The race itself is broken up into six days with 170-mile rides each day. The riders will start every race in Jablonec nad Nisou located just 100 kilometers or 62.5 miles north of Prague in the scenic valley formed by the Nisa River which runs through the Jizera Mountain region.
"Its like Colorado," Fenwick said with a smile.
On those rides, the racers will navigate a marked course. Sporadically, there will be special tests that run three to eight miles long. A rider will approach a beam marking the start line, and accelerate through to the end. The object is to go as fast as possible, posting the top speed.
"That's what wins the race," Fenwick said.
But failing to maintain optimum speeds between test sites could ultimately cost the rider precious time. Either way, after 170 miles, muscles in the arms, legs, hands and rear are bound to be sore.
The bike is liable to be in just as bad a shape or worse. The riders, however, have just 15 minutes following the race to make improvements like changing the oil, air filters and tires before the bike is impounded and locked up for the night. One trick, there is no pit crew helping out.
"It's totally individual," Fenwick said. "You can't blame anyone else if something goes wrong."

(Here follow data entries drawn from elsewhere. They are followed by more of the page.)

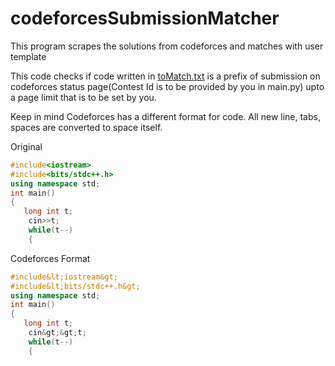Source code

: # codeforcesSubmissionMatcher
This program scrapes the solutions from codeforces and matches with user template

This code checks if code written in [toMatch.txt](https://github.com/Shahraaz/codeforcesSubmissionMatcher/blob/master/toMatch.txt) is a prefix of submission on codeforces status page(Contest Id is to be provided by you in main.py) upto a page limit that is to be set by you.

Keep in mind Codeforces has a different format for code. All new line, tabs, spaces are converted to space itself.

Original

```cpp
#include<iostream>
#include<bits/stdc++.h> 
using namespace std;
int main()
{
   long int t;
    cin>>t;
    while(t--)
    {

```
Codeforces Format

```cpp
#include&lt;iostream&gt;
#include&lt;bits/stdc++.h&gt; 
using namespace std;
int main()
{
   long int t;
    cin&gt;&gt;t;
    while(t--)
    {
```

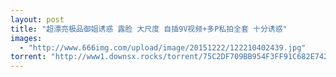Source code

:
 ```yaml
---
layout: post
title: "超漂亮极品御姐诱惑 露脸 大尺度 自插9V视频+多P私拍全套 十分诱惑"
images:
  - "http://www.666img.com/upload/image/20151222/122210402439.jpg"
torrent: "http://www1.downsx.rocks/torrent/75C2DF709BB954F3FF91C682E74203E29E9F3DF5"
---
```

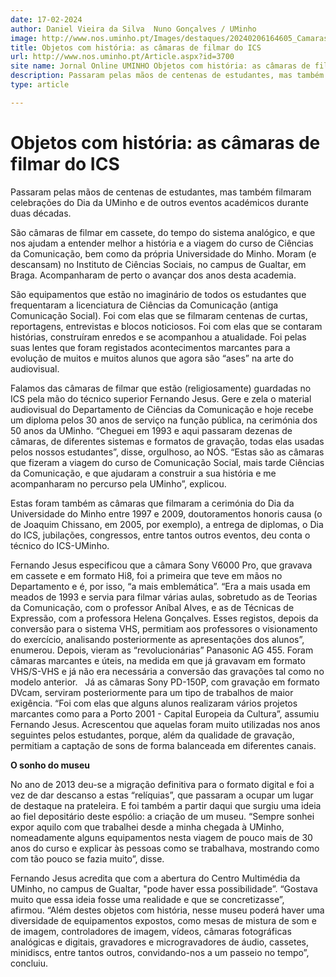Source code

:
 ```yaml
---
date: 17-02-2024
author: Daniel Vieira da Silva  Nuno Gonçalves / UMinho
image: http://www.nos.uminho.pt/Images/destaques/20240206164605_Camaras1.jpg
title: Objetos com história: as câmaras de filmar do ICS
url: http://www.nos.uminho.pt/Article.aspx?id=3700
site name: Jornal Online UMINHO Objetos com história: as câmaras de filmar do ICS
description: Passaram pelas mãos de centenas de estudantes, mas também filmaram celebrações do Dia da UMinho e de outros eventos académicos durante duas décadas.
type: article

---
```

# Objetos com história: as câmaras de filmar do ICS


  

Passaram pelas mãos de centenas de estudantes, mas também filmaram celebrações do Dia da UMinho e de outros eventos académicos durante duas décadas.

São câmaras de filmar em cassete, do tempo do sistema analógico, e que nos ajudam a entender melhor a história e a viagem do curso de Ciências da Comunicação, bem como da própria Universidade do Minho. Moram (e descansam) no Instituto de Ciências Sociais, no campus de Gualtar, em Braga. Acompanharam de perto o avançar dos anos desta academia.

São equipamentos que estão no imaginário de todos os estudantes que frequentaram a licenciatura de Ciências da Comunicação (antiga Comunicação Social). Foi com elas que se filmaram centenas de curtas, reportagens, entrevistas e blocos noticiosos. Foi com elas que se contaram histórias, construíram enredos e se acompanhou a atualidade. Foi pelas suas lentes que foram registados acontecimentos marcantes para a evolução de muitos e muitos alunos que agora são “ases” na arte do audiovisual.

Falamos das câmaras de filmar que estão (religiosamente) guardadas no ICS pela mão do técnico superior Fernando Jesus. Gere e zela o material audiovisual do Departamento de Ciências da Comunicação e hoje recebe um diploma pelos 30 anos de serviço na função pública, na cerimónia dos 50 anos da UMinho. “Cheguei em 1993 e aqui passaram dezenas de câmaras, de diferentes sistemas e formatos de gravação, todas elas usadas pelos nossos estudantes”, disse, orgulhoso, ao NÓS. “Estas são as câmaras que fizeram a viagem do curso de Comunicação Social, mais tarde Ciências da Comunicação, e que ajudaram a construir a sua história e me acompanharam no percurso pela UMinho”, explicou.

Estas foram também as câmaras que filmaram a cerimónia do Dia da Universidade do Minho entre 1997 e 2009, doutoramentos honoris causa (o de Joaquim Chissano, em 2005, por exemplo), a entrega de diplomas, o Dia do ICS, jubilações, congressos, entre tantos outros eventos, deu conta o técnico do ICS-UMinho.

Fernando Jesus especificou que a câmara Sony V6000 Pro, que gravava em cassete e em formato Hi8, foi a primeira que teve em mãos no Departamento e é, por isso, “a mais emblemática”. “Era a mais usada em meados de 1993 e servia para filmar várias aulas, sobretudo as de Teorias da Comunicação, com o professor Aníbal Alves, e as de Técnicas de Expressão, com a professora Helena Gonçalves. Esses registos, depois da conversão para o sistema VHS, permitiam aos professores o visionamento do exercício, analisando posteriormente as apresentações dos alunos”, enumerou. Depois, vieram as “revolucionárias” Panasonic AG 455. Foram câmaras marcantes e úteis, na medida em que já gravavam em formato VHS/S-VHS e já não era necessária a conversão das gravações tal como no modelo anterior.
 
Já as câmaras Sony PD-150P, com gravação em formato DVcam, serviram posteriormente para um tipo de trabalhos de maior exigência. “Foi com elas que alguns alunos realizaram vários projetos marcantes como para a Porto 2001 - Capital Europeia da Cultura”, assumiu Fernando Jesus. Acrescentou que aquelas foram muito utilizadas nos anos seguintes pelos estudantes, porque, além da qualidade de gravação, permitiam a captação de sons de forma balanceada em diferentes canais.

**O sonho do museu** 

No ano de 2013 deu-se a migração definitiva para o formato digital e foi a vez de dar descanso a estas “relíquias”, que passaram a ocupar um lugar de destaque na prateleira. E foi também a partir daqui que surgiu uma ideia ao fiel depositário deste espólio: a criação de um museu. “Sempre sonhei expor aquilo com que trabalhei desde a minha chegada à UMinho, nomeadamente alguns equipamentos nesta viagem de pouco mais de 30 anos do curso e explicar às pessoas como se trabalhava, mostrando como com tão pouco se fazia muito”, disse.

Fernando Jesus acredita que com a abertura do Centro Multimédia da UMinho, no campus de Gualtar, "pode haver essa possibilidade”. “Gostava muito que essa ideia fosse uma realidade e que se concretizasse”, afirmou. “Além destes objetos com história, nesse museu poderá haver uma diversidade de equipamentos expostos, como mesas de mistura de som e de imagem, controladores de imagem, vídeos, câmaras fotográficas analógicas e digitais, gravadores e microgravadores de áudio, cassetes, minidiscs, entre tantos outros, convidando-nos a um passeio no tempo”, concluiu.
 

The idea is to keep everything fair. The riders even have to use ecological tires designed to keep damage to the road at a minimum considering there are around 600 riders scheduled to compete, Fenwick said.
It's going to cost Fenwick about $10,000 to make the trip to the Czech Republic. He is renting a bike once he arrives largely because of the conveniences it provides. Should he need parts, the rental truck will be on site saving him time. His support staff consists of his wife Karin Koop and his parents and sister.
To help raise funds for his endeavor, Fenwick is hosting a benefit at the Mountain Sport Center from 4-6 p.m. on Friday, Aug. 23. Beverages, food, and prizes will be provided and given away by local sponsors and supporters.
Fenwick isn't sure what will come out of this world competition, but he is certain racing is in his future or at least something else to appease his adrenaline fix.
"We'll see what happens after this one," he said. "I have to have a sport."